Mais de duas centenas de pessoas marcaram presença, na noite desta sexta-feira, numa vigília silenciosa em frente ao quartel dos Bombeiros Voluntários de Sever do Vouga, numa demonstração pública de apoio ao corpo ativo da corporação e de contestação à atual Direção da Associação Humanitária.

A iniciativa juntou população e bombeiros, com a presença de cerca de 70 operacionais, e teve como principal reivindicação a demissão da atual Direção, acusada de falhar no apoio ao funcionamento da corporação e nas condições dadas aos bombeiros para o exercício da sua missão.

Durante a concentração, vários participantes sublinharam que o movimento não teve carácter partidário nem intenção de confrontação, assumindo-se como um gesto cívico de solidariedade com quem diariamente assegura a proteção de pessoas e bens no concelho. “Quando precisamos dos bombeiros, eles estão sempre lá. Agora somos nós que temos de estar com eles”, afirmou uma das pessoas presentes.

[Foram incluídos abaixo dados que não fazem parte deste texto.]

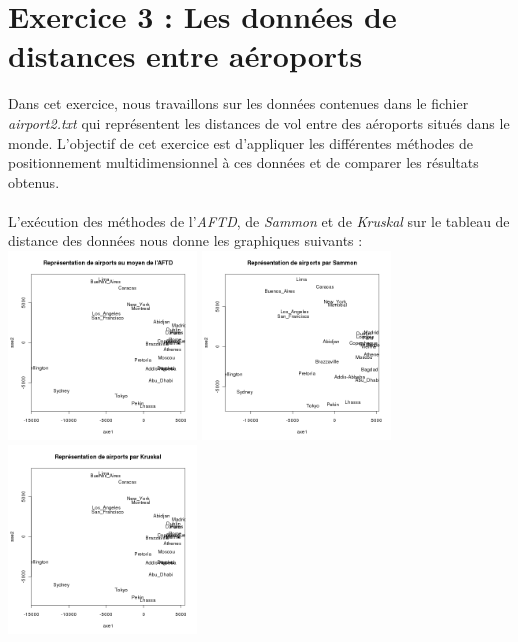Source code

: \documentclass[a4paper, 10pt]{article}
\begin{document}
\section*{Exercice 3 : Les données de distances entre aéroports}
Dans cet exercice, nous travaillons sur les données contenues dans le fichier \textit{airport2.txt} qui représentent les distances de vol
entre des aéroports situés dans le monde. L'objectif de cet exercice est d'appliquer les différentes méthodes
de positionnement multidimensionnel à ces données et de comparer les résultats obtenus.\\ \\
L'exécution des méthodes de l'\textit{AFTD}, de \textit{Sammon} et de \textit{Kruskal} sur le tableau de distance des données
nous donne les graphiques suivants :\\
\includegraphics[height = 5cm, width = 5cm]{plots/plot_airports_cmdscale.png}
\includegraphics[height = 5cm, width = 5cm]{plots/plot_airports_sammon.png}
\includegraphics[height = 5cm, width = 5cm]{plots/plot_airports_kruskal.png}\\ \\
\end{document}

Entre as críticas mais apontadas estão a falta de diálogo entre Direção e bombeiros, a inexistência de condições adequadas de trabalho, problemas na manutenção das viaturas, carência de equipamentos e uma alegada ausência de comunicação com os sócios da associação. Alguns participantes referiram ainda que há anos não são convocadas assembleias ou reuniões regulares com os associados.

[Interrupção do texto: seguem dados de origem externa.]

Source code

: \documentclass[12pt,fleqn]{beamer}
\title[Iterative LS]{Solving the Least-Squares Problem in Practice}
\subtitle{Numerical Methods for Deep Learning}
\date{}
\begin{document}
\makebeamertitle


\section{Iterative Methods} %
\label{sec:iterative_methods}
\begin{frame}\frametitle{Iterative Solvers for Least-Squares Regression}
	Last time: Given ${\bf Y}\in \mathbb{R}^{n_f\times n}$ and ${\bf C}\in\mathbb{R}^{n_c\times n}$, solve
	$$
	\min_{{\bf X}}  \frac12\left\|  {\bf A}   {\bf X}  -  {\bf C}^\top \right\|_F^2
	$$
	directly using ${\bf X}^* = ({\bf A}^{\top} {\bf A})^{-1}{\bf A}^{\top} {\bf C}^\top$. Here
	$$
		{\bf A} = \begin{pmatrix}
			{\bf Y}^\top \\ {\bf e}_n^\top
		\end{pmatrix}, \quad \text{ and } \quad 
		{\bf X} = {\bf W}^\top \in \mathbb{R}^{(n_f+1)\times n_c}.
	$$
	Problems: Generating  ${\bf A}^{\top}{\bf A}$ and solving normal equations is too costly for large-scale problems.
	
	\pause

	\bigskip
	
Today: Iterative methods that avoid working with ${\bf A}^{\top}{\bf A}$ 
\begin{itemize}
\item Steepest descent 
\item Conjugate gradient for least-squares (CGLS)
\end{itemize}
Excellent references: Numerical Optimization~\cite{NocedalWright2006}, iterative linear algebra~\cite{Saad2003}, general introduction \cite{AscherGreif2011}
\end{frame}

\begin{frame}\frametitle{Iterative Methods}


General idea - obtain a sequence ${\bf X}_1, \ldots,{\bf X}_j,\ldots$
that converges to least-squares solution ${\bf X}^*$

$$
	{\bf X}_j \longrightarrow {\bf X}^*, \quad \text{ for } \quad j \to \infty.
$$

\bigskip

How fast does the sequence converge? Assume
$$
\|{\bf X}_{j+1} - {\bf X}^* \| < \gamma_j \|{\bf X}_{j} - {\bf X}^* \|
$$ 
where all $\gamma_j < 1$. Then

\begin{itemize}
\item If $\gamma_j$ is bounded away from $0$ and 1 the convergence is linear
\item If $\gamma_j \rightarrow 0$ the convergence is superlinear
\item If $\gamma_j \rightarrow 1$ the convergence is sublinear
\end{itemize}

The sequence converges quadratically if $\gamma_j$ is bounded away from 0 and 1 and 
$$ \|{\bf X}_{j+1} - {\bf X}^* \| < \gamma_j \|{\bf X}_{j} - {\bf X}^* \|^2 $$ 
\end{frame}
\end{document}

Vários cidadãos consideram que a dimensão do protesto — envolvendo praticamente todo o corpo ativo — é um sinal claro de que a situação interna é grave. “Não se trata de um ou dois bombeiros insatisfeitos, trata-se de cerca de 70. Quando uma organização perde o apoio dos seus operacionais, algo está claramente errado”, referiu um dos intervenientes.

Questionados sobre a possibilidade de diálogo, alguns manifestantes admitiram que esse caminho deveria existir, mas defendem que a responsabilidade cabe à atual Direção, acusada de não demonstrar abertura para um entendimento. Para muitos, a única solução passa pela entrada de uma nova equipa dirigente, capaz de recuperar a confiança dos bombeiros e da comunidade.

Durante a vigília foi também referida a ausência de envolvimento da autarquia no conflito, com alguns participantes a defenderem que, enquanto cidadãos do concelho, esperariam uma maior atenção institucional à situação vivida na corporação.

A manifestação decorreu em silêncio, de forma ordeira e pacífica, e terminou sem incidentes. A Direção da Associação Humanitária não marcou presença no local. A comunicação social tentou obter uma reação, mas foi informada de que não se encontrava ninguém disponível no quartel no momento da concentração.